Some in the liberal commentariat have opined that conservative voters are rallying to Cain because he is black. Maybe so. But most seem to back him because he seems conservative, articulate and likeable.
We don't have any significant polling to tell us whether the Politico story has cost Cain support. My hunch is that it hasn't -- at least not yet.
But that leaves the possibility that his support may evaporate when voters have to decide for real. Pollsters ask respondents whom they would vote for "if the election were held today." But one thing everyone knows is that it isn't being held today.
That won't be true when Iowa Republicans venture into precincts caucuses on Jan. 3, the ninth day of Christmas, which is the first real voting day, as it was four years ago.
Then they may respond as members of a Midwestern focus group did a couple of weeks ago, when pollster Peter Hart asked them to raise their hands if they thought Cain was prepared to be president. No one did; not even those who had been saying positive things about Cain.
We can get some sense of who voters think is prepared for the job from the weekly polls on general election preference conducted by Scott Rasmussen.
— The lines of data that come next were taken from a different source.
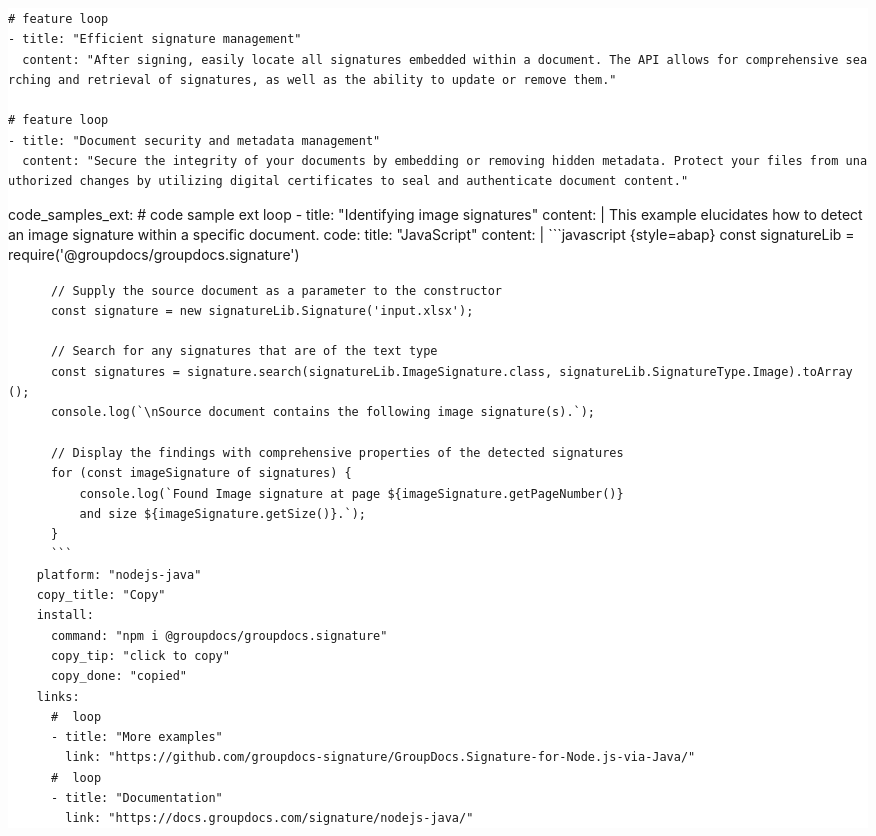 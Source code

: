    # feature loop
    - title: "Efficient signature management"
      content: "After signing, easily locate all signatures embedded within a document. The API allows for comprehensive searching and retrieval of signatures, as well as the ability to update or remove them."

    # feature loop
    - title: "Document security and metadata management"
      content: "Secure the integrity of your documents by embedding or removing hidden metadata. Protect your files from unauthorized changes by utilizing digital certificates to seal and authenticate document content."
      
  code_samples_ext:
    # code sample ext loop
    - title: "Identifying image signatures"
      content: |
        This example elucidates how to detect an image signature within a specific document.
      code:
        title: "JavaScript"
        content: |
          ```javascript {style=abap}
          const signatureLib = require('@groupdocs/groupdocs.signature')
          
          // Supply the source document as a parameter to the constructor
          const signature = new signatureLib.Signature('input.xlsx');

          // Search for any signatures that are of the text type
          const signatures = signature.search(signatureLib.ImageSignature.class, signatureLib.SignatureType.Image).toArray();
          console.log(`\nSource document contains the following image signature(s).`);

          // Display the findings with comprehensive properties of the detected signatures
          for (const imageSignature of signatures) {
              console.log(`Found Image signature at page ${imageSignature.getPageNumber()} 
              and size ${imageSignature.getSize()}.`);
          }
          ```
        platform: "nodejs-java"
        copy_title: "Copy"
        install:
          command: "npm i @groupdocs/groupdocs.signature"
          copy_tip: "click to copy"
          copy_done: "copied"
        links:
          #  loop
          - title: "More examples"
            link: "https://github.com/groupdocs-signature/GroupDocs.Signature-for-Node.js-via-Java/"
          #  loop
          - title: "Documentation"
            link: "https://docs.groupdocs.com/signature/nodejs-java/"
             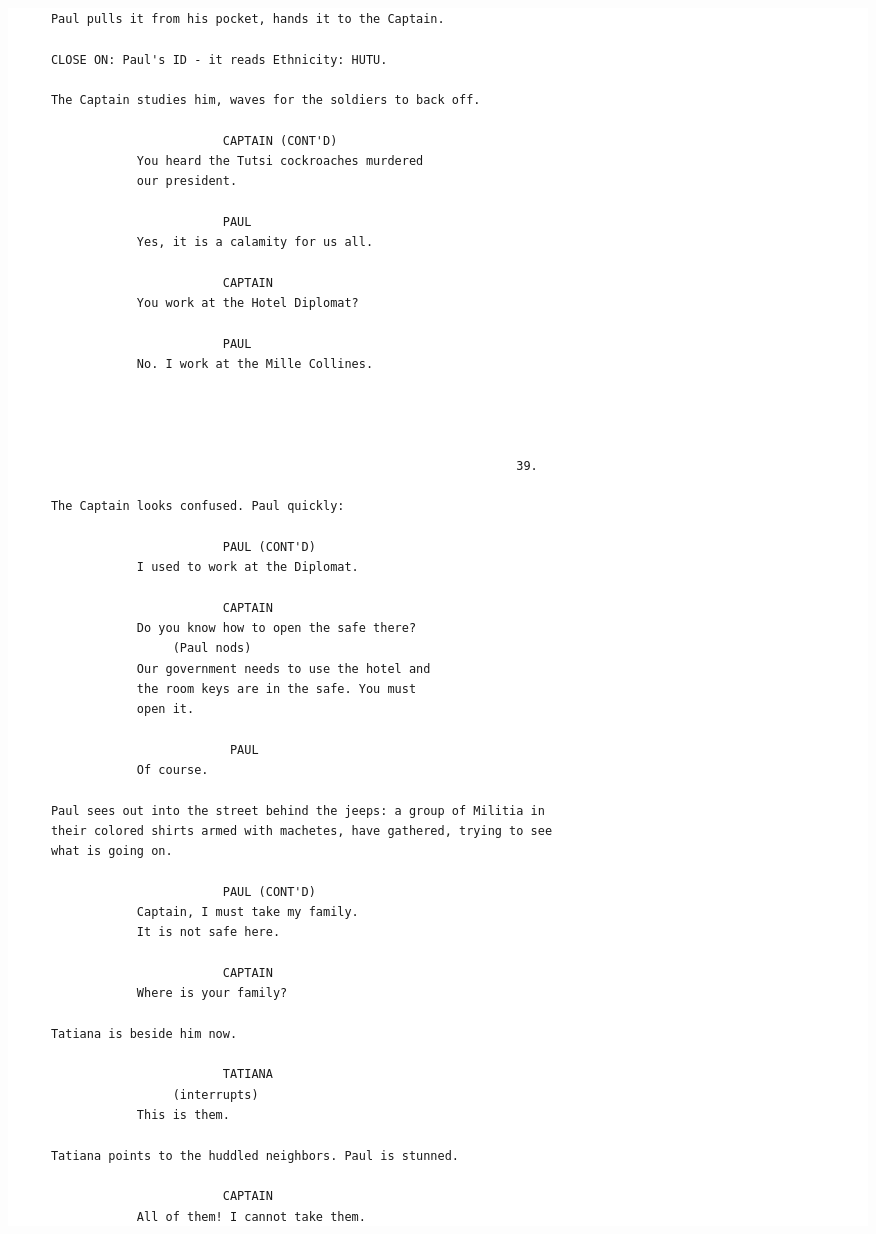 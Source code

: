           Paul pulls it from his pocket, hands it to the Captain.
          
          CLOSE ON: Paul's ID - it reads Ethnicity: HUTU.
          
          The Captain studies him, waves for the soldiers to back off.
          
                                  CAPTAIN (CONT'D)
                      You heard the Tutsi cockroaches murdered
                      our president.
          
                                  PAUL
                      Yes, it is a calamity for us all.
          
                                  CAPTAIN
                      You work at the Hotel Diplomat?
          
                                  PAUL
                      No. I work at the Mille Collines.
          
          
          
          
                                                                           39.
          
          The Captain looks confused. Paul quickly:
          
                                  PAUL (CONT'D)
                      I used to work at the Diplomat.
          
                                  CAPTAIN
                      Do you know how to open the safe there?
                           (Paul nods)
                      Our government needs to use the hotel and
                      the room keys are in the safe. You must
                      open it.
          
                                   PAUL
                      Of course.
          
          Paul sees out into the street behind the jeeps: a group of Militia in
          their colored shirts armed with machetes, have gathered, trying to see
          what is going on.
          
                                  PAUL (CONT'D)
                      Captain, I must take my family.
                      It is not safe here.
          
                                  CAPTAIN
                      Where is your family?
          
          Tatiana is beside him now.
          
                                  TATIANA
                           (interrupts)                                              
                      This is them.
          
          Tatiana points to the huddled neighbors. Paul is stunned.
          
                                  CAPTAIN
                      All of them! I cannot take them.
           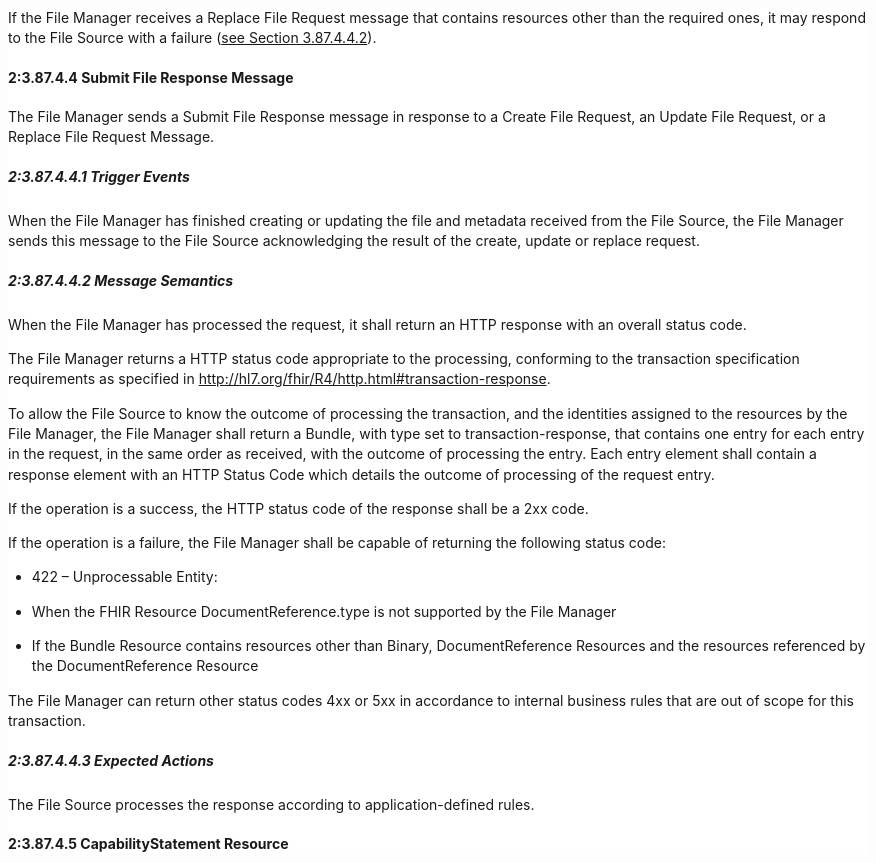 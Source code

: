 If the File Manager receives a Replace File Request message that
contains resources other than the required ones, it may respond to the
File Source with a failure ([see Section 3.87.4.4.2](ITI-87.html#2387442-message-semantics)).

#### 2:3.87.4.4 Submit File Response Message

The File Manager sends a Submit File Response message in response to a
Create File Request, an Update File Request, or a Replace File Request
Message.

##### 2:3.87.4.4.1 Trigger Events

When the File Manager has finished creating or updating the file and
metadata received from the File Source, the File Manager sends this
message to the File Source acknowledging the result of the create,
update or replace request.

##### 2:3.87.4.4.2 Message Semantics

When the File Manager has processed the request, it shall return an HTTP
response with an overall status code.

The File Manager returns a HTTP status code appropriate to the
processing, conforming to the transaction specification requirements as
specified in <http://hl7.org/fhir/R4/http.html#transaction-response>.

To allow the File Source to know the outcome of processing the
transaction, and the identities assigned to the resources by the File
Manager, the File Manager shall return a Bundle, with type set to
transaction-response, that contains one entry for each entry in the
request, in the same order as received, with the outcome of processing
the entry. Each entry element shall contain a response element with an
HTTP Status Code which details the outcome of processing of the request
entry.

If the operation is a success, the HTTP status code of the response
shall be a 2xx code.

If the operation is a failure, the File Manager shall be capable of
returning the following status code:

- 422 – Unprocessable Entity:

- When the FHIR Resource DocumentReference.type is not supported by the File Manager

- If the Bundle Resource contains resources other than Binary, DocumentReference Resources and the resources referenced by the DocumentReference Resource

The File Manager can return other status codes 4xx or 5xx in accordance
to internal business rules that are out of scope for this transaction.

##### 2:3.87.4.4.3 Expected Actions

The File Source processes the response according to application-defined
rules.

#### 2:3.87.4.5 CapabilityStatement Resource

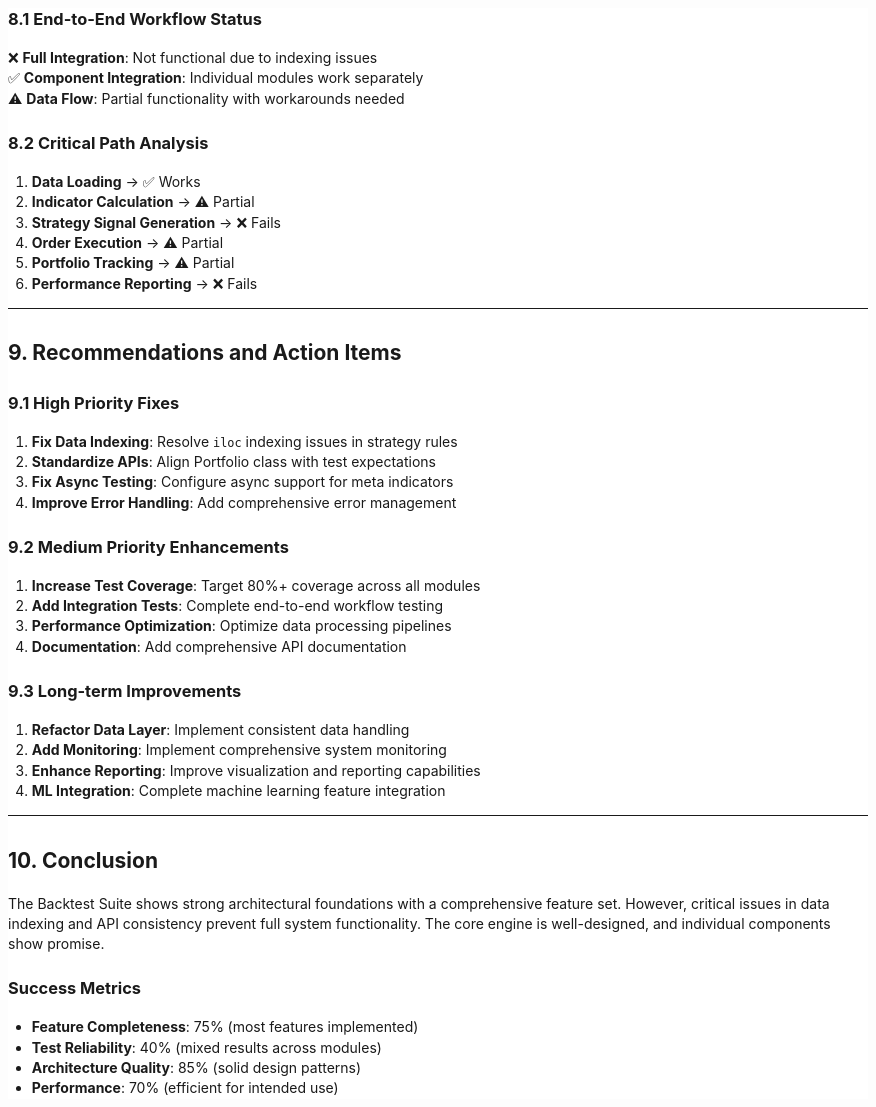 ### 8.1 End-to-End Workflow Status
❌ **Full Integration**: Not functional due to indexing issues  
✅ **Component Integration**: Individual modules work separately  
⚠️ **Data Flow**: Partial functionality with workarounds needed  

### 8.2 Critical Path Analysis
1. **Data Loading** → ✅ Works
2. **Indicator Calculation** → ⚠️ Partial
3. **Strategy Signal Generation** → ❌ Fails
4. **Order Execution** → ⚠️ Partial
5. **Portfolio Tracking** → ⚠️ Partial
6. **Performance Reporting** → ❌ Fails

---

## 9. Recommendations and Action Items

### 9.1 High Priority Fixes
1. **Fix Data Indexing**: Resolve `iloc` indexing issues in strategy rules
2. **Standardize APIs**: Align Portfolio class with test expectations
3. **Fix Async Testing**: Configure async support for meta indicators
4. **Improve Error Handling**: Add comprehensive error management

### 9.2 Medium Priority Enhancements
1. **Increase Test Coverage**: Target 80%+ coverage across all modules
2. **Add Integration Tests**: Complete end-to-end workflow testing
3. **Performance Optimization**: Optimize data processing pipelines
4. **Documentation**: Add comprehensive API documentation

### 9.3 Long-term Improvements
1. **Refactor Data Layer**: Implement consistent data handling
2. **Add Monitoring**: Implement comprehensive system monitoring
3. **Enhance Reporting**: Improve visualization and reporting capabilities
4. **ML Integration**: Complete machine learning feature integration

---

## 10. Conclusion

The Backtest Suite shows strong architectural foundations with a comprehensive feature set. However, critical issues in data indexing and API consistency prevent full system functionality. The core engine is well-designed, and individual components show promise.

### Success Metrics
- **Feature Completeness**: 75% (most features implemented)
- **Test Reliability**: 40% (mixed results across modules)
- **Architecture Quality**: 85% (solid design patterns)
- **Performance**: 70% (efficient for intended use)
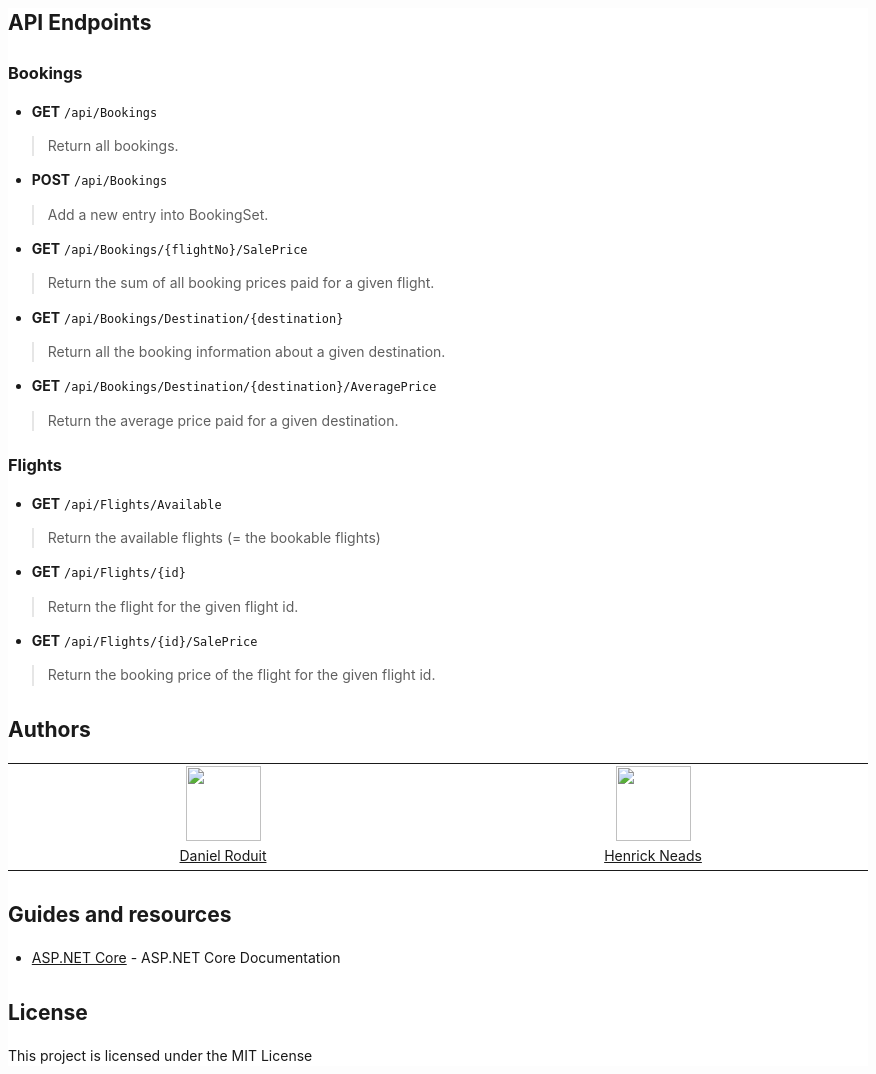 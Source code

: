 ## <a name="api-endpoints"></a>API Endpoints

### Bookings

- **GET** `/api/Bookings`
> Return all bookings.

- **POST** `/api/Bookings`
> Add a new entry into BookingSet.

- **GET** `/api/Bookings/{flightNo}/SalePrice`
> Return the sum of all booking prices paid for a given flight.

- **GET** `/api/Bookings/Destination/{destination}`
> Return all the booking information about a given destination.

- **GET** `/api/Bookings/Destination/{destination}/AveragePrice`
> Return the average price paid for a given destination.

### Flights

- **GET** `/api/Flights/Available`
> Return the available flights (= the bookable flights)

- **GET** `/api/Flights/{id}`
> Return the flight for the given flight id.

- **GET** `/api/Flights/{id}/SalePrice`
> Return the booking price of the flight for the given flight id.

## <a name="authors"></a>Authors

<table>
   <tbody>
      <tr>
         <td align="center" valign="top" width="11%">
            <a href="https://github.com/d-roduit">
            <img src="https://github.com/d-roduit.png?s=75" width="75" height="75"><br />
            Daniel Roduit
            </a>
         </td>
         <td align="center" valign="top" width="11%">
            <a href="https://gitlab.com/Henrick_Neads">
            <img src="https://secure.gravatar.com/avatar/e4ee014d6287b3d015de146e2db3b461?s=180&d=identicon" width="75" height="75"><br />
            Henrick Neads
            </a>
         </td>
      </tr>
   </tbody>
</table>

## <a name="guides-and-resources"></a>Guides and resources

* [ASP.NET Core](https://docs.microsoft.com/en-us/aspnet/core/) - ASP.NET Core Documentation


## <a name="license"></a>License

This project is licensed under the MIT License

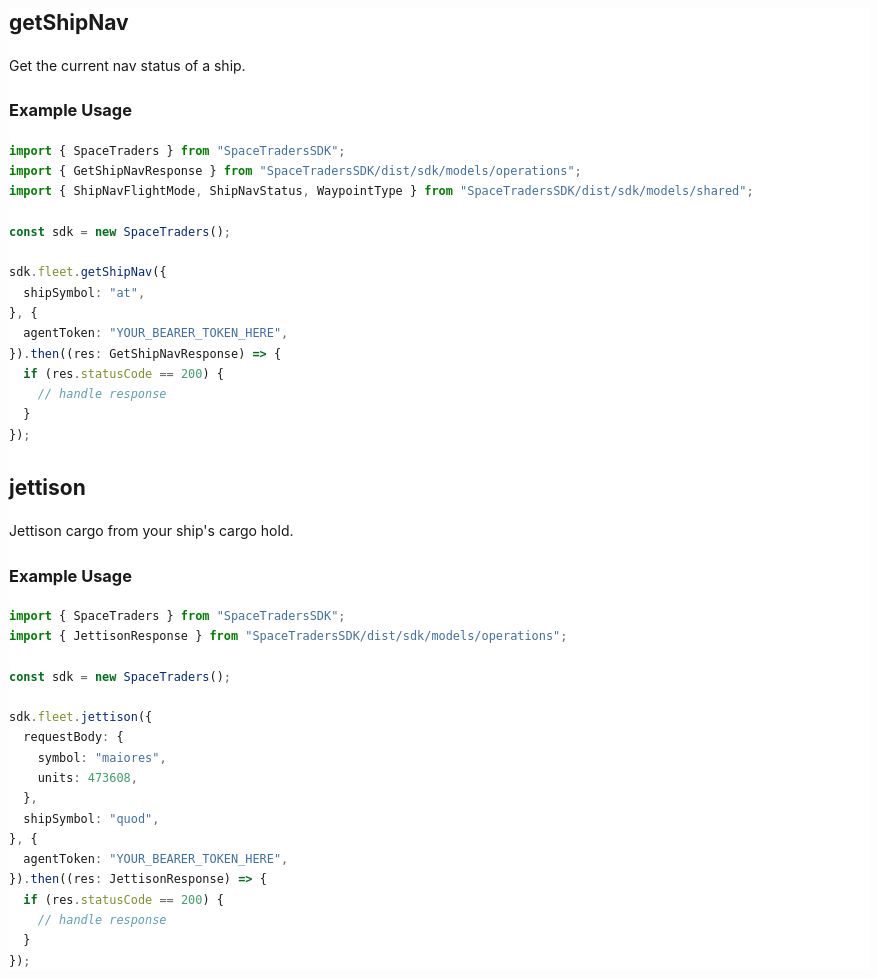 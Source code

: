 
## getShipNav

Get the current nav status of a ship.

### Example Usage

```typescript
import { SpaceTraders } from "SpaceTradersSDK";
import { GetShipNavResponse } from "SpaceTradersSDK/dist/sdk/models/operations";
import { ShipNavFlightMode, ShipNavStatus, WaypointType } from "SpaceTradersSDK/dist/sdk/models/shared";

const sdk = new SpaceTraders();

sdk.fleet.getShipNav({
  shipSymbol: "at",
}, {
  agentToken: "YOUR_BEARER_TOKEN_HERE",
}).then((res: GetShipNavResponse) => {
  if (res.statusCode == 200) {
    // handle response
  }
});
```

## jettison

Jettison cargo from your ship's cargo hold.

### Example Usage

```typescript
import { SpaceTraders } from "SpaceTradersSDK";
import { JettisonResponse } from "SpaceTradersSDK/dist/sdk/models/operations";

const sdk = new SpaceTraders();

sdk.fleet.jettison({
  requestBody: {
    symbol: "maiores",
    units: 473608,
  },
  shipSymbol: "quod",
}, {
  agentToken: "YOUR_BEARER_TOKEN_HERE",
}).then((res: JettisonResponse) => {
  if (res.statusCode == 200) {
    // handle response
  }
});
```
He finds that a generic Republican leads Barack Obama by a 47 percent to 42 percent margin. Obama's 42 percent tracks pretty well with his job approval in Rasmussen and other polls.
Rasmussen finds that Mitt Romney runs 3 points behind the generic Republican and 2 points ahead of Obama. He's the only Republican running ahead.
Cain and Perry run 9 points behind the generic Republican in Rasmussen's polls. Other candidates run 12 to 15 points behind.
Cain has been leading or tied for the lead for most of a month now, and he may hold that position for a while. But will his lead hold when voters vote for real?